Example. In a blast furnace with an inner diameter of 8.44 m, a nozzle height of 40.64 m, equipped with a lenticular-shaped combustion chamber with a total height of 36.7 m (in relation to the operating conditions of a blast furnace with a volume of 3200 m ³ ), the protective okat is laid out at a distance of 0.017 m from separation wall for the implementation of the gap. The width of the protective okat is 0.230 m, and the total height is 7.9 m. A pipeline with a diameter of 0.08 m equipped with asbestos fiber insulation is used to supply cold blast to the gap.

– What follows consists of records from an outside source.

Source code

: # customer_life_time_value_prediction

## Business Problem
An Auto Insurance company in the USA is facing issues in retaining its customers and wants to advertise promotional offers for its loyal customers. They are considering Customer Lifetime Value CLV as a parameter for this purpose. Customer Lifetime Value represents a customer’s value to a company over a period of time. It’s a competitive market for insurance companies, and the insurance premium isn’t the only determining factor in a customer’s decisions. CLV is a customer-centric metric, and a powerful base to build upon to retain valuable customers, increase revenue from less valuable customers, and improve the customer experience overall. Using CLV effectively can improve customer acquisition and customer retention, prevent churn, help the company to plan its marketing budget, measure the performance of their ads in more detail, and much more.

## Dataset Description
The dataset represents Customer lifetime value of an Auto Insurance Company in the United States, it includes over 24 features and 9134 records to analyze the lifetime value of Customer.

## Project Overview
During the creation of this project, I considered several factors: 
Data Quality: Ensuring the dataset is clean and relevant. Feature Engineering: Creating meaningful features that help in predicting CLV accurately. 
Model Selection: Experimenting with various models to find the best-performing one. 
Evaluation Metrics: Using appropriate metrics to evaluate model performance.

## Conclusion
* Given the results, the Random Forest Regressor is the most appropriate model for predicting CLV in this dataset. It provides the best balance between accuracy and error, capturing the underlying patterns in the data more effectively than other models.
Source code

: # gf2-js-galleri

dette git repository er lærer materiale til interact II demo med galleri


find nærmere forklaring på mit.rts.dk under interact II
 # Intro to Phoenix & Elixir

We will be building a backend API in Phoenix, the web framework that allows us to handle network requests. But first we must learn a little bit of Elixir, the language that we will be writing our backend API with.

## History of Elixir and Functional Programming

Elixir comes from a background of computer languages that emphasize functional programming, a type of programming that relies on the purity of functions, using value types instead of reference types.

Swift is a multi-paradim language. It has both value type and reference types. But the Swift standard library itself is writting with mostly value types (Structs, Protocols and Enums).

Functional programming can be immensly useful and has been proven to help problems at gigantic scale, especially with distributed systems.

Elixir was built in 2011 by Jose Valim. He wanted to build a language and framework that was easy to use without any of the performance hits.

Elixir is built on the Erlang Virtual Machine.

Using the proposed heater provides the following advantages over existing ones: complete elimination of carbon monoxide (CO) emissions into the atmosphere, a 50% reduction in nitrogen oxide (NO _x ) emissions, a 3-4% reduction in gaseous fuel underburning, and an increase in the durability of the air heater’s dividing wall, as well as the efficiency and reliability of the apparatus as a whole.

Claims (1)

 A blast furnace heater comprising a nozzle chamber, an internal combustion chamber with a hot blast fitting, a dividing wall and a protective bore installed from the bottom of the combustion chamber with a gap relative to the dividing wall, the gap being connected by a pipe located in the bottom of the combustion chamber to a cold blast fitting for feeding it into the gap region, characterized in that the protective okat is located up to the level of the upper edge of the hot blast fitting, the gap width is 0.002 - 0.0025 of the inner diameter of the air heater, and the pipeline is equipped with a control valve.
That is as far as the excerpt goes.